[Records for the exercise]

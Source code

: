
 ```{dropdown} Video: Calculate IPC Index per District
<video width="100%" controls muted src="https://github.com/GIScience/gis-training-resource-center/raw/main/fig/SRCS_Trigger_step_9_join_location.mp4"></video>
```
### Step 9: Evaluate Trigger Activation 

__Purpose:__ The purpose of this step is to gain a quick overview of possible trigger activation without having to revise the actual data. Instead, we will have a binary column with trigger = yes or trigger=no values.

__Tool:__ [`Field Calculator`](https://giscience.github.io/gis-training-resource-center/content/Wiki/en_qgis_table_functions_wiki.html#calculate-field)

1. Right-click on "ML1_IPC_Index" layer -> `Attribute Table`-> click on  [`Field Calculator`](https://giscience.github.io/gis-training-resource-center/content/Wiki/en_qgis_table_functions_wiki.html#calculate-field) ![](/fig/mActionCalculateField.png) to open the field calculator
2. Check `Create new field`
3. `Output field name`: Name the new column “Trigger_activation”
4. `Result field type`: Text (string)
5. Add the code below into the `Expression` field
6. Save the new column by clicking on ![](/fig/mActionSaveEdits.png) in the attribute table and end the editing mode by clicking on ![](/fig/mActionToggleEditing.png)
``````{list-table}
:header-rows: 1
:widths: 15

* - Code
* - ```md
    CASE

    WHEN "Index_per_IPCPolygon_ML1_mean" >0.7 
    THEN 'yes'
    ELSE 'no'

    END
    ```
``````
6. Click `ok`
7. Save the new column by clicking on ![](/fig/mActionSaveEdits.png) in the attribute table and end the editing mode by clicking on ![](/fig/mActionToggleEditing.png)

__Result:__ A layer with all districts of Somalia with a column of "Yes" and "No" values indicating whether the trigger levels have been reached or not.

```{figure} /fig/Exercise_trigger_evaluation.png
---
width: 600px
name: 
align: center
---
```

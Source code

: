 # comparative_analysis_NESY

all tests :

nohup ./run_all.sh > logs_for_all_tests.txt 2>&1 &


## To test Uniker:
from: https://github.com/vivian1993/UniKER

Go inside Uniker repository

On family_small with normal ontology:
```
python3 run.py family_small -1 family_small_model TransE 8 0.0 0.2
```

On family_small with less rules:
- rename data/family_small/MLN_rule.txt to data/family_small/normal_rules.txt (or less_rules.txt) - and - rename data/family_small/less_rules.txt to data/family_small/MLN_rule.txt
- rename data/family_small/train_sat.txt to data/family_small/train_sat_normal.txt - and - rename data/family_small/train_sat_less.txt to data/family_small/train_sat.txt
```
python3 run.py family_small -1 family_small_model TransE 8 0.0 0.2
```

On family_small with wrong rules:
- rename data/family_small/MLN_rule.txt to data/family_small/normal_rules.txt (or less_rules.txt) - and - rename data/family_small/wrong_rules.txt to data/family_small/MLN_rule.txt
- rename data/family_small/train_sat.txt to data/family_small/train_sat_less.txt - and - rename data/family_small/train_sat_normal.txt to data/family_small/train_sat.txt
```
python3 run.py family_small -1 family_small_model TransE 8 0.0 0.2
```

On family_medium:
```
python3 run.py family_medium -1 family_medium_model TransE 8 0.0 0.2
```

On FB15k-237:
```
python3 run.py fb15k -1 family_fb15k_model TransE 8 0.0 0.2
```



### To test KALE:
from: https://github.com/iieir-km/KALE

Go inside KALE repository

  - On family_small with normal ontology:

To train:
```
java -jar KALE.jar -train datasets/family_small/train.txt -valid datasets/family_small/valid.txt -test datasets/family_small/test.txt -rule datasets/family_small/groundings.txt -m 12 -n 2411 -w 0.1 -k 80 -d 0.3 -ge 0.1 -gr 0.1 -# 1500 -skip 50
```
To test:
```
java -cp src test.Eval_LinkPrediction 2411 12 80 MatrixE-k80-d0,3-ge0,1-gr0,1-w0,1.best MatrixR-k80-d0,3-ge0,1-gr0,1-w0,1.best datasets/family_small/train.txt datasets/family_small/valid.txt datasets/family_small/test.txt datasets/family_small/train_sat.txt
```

[/Records for the exercise]

Task prompt:
Every entry should be given again exactly as written.

Response area:
Source code

:
 ```{dropdown} Video: Calculate IPC Index per District
<video width="100%" controls muted src="https://github.com/GIScience/gis-training-resource-center/raw/main/fig/SRCS_Trigger_step_9_join_location.mp4"></video>
```
### Step 9: Evaluate Trigger Activation 

__Purpose:__ The purpose of this step is to gain a quick overview of possible trigger activation without having to revise the actual data. Instead, we will have a binary column with trigger = yes or trigger=no values.

__Tool:__ [`Field Calculator`](https://giscience.github.io/gis-training-resource-center/content/Wiki/en_qgis_table_functions_wiki.html#calculate-field)

1. Right-click on "ML1_IPC_Index" layer -> `Attribute Table`-> click on  [`Field Calculator`](https://giscience.github.io/gis-training-resource-center/content/Wiki/en_qgis_table_functions_wiki.html#calculate-field) ![](/fig/mActionCalculateField.png) to open the field calculator
2. Check `Create new field`
3. `Output field name`: Name the new column “Trigger_activation”
4. `Result field type`: Text (string)
5. Add the code below into the `Expression` field
6. Save the new column by clicking on ![](/fig/mActionSaveEdits.png) in the attribute table and end the editing mode by clicking on ![](/fig/mActionToggleEditing.png)
``````{list-table}
:header-rows: 1
:widths: 15

* - Code
* - ```md
    CASE

    WHEN "Index_per_IPCPolygon_ML1_mean" >0.7 
    THEN 'yes'
    ELSE 'no'

    END
    ```
``````
6. Click `ok`
7. Save the new column by clicking on ![](/fig/mActionSaveEdits.png) in the attribute table and end the editing mode by clicking on ![](/fig/mActionToggleEditing.png)

__Result:__ A layer with all districts of Somalia with a column of "Yes" and "No" values indicating whether the trigger levels have been reached or not.

```{figure} /fig/Exercise_trigger_evaluation.png
---
width: 600px
name: 
align: center
---
```

Source code

: # comparative_analysis_NESY

all tests :

nohup ./run_all.sh > logs_for_all_tests.txt 2>&1 &


## To test Uniker:
from: https://github.com/vivian1993/UniKER

Go inside Uniker repository

On family_small with normal ontology:
```
python3 run.py family_small -1 family_small_model TransE 8 0.0 0.2
```

On family_small with less rules:
- rename data/family_small/MLN_rule.txt to data/family_small/normal_rules.txt (or less_rules.txt) - and - rename data/family_small/less_rules.txt to data/family_small/MLN_rule.txt
- rename data/family_small/train_sat.txt to data/family_small/train_sat_normal.txt - and - rename data/family_small/train_sat_less.txt to data/family_small/train_sat.txt
```
python3 run.py family_small -1 family_small_model TransE 8 0.0 0.2
```

On family_small with wrong rules:
- rename data/family_small/MLN_rule.txt to data/family_small/normal_rules.txt (or less_rules.txt) - and - rename data/family_small/wrong_rules.txt to data/family_small/MLN_rule.txt
- rename data/family_small/train_sat.txt to data/family_small/train_sat_less.txt - and - rename data/family_small/train_sat_normal.txt to data/family_small/train_sat.txt
```
python3 run.py family_small -1 family_small_model TransE 8 0.0 0.2
```

On family_medium:
```
python3 run.py family_medium -1 family_medium_model TransE 8 0.0 0.2
```

On FB15k-237:
```
python3 run.py fb15k -1 family_fb15k_model TransE 8 0.0 0.2
```



### To test KALE:
from: https://github.com/iieir-km/KALE

Go inside KALE repository

  - On family_small with normal ontology:

To train:
```
java -jar KALE.jar -train datasets/family_small/train.txt -valid datasets/family_small/valid.txt -test datasets/family_small/test.txt -rule datasets/family_small/groundings.txt -m 12 -n 2411 -w 0.1 -k 80 -d 0.3 -ge 0.1 -gr 0.1 -# 1500 -skip 50
```
To test:
```
java -cp src test.Eval_LinkPrediction 2411 12 80 MatrixE-k80-d0,3-ge0,1-gr0,1-w0,1.best MatrixR-k80-d0,3-ge0,1-gr0,1-w0,1.best datasets/family_small/train.txt datasets/family_small/valid.txt datasets/family_small/test.txt datasets/family_small/train_sat.txt
```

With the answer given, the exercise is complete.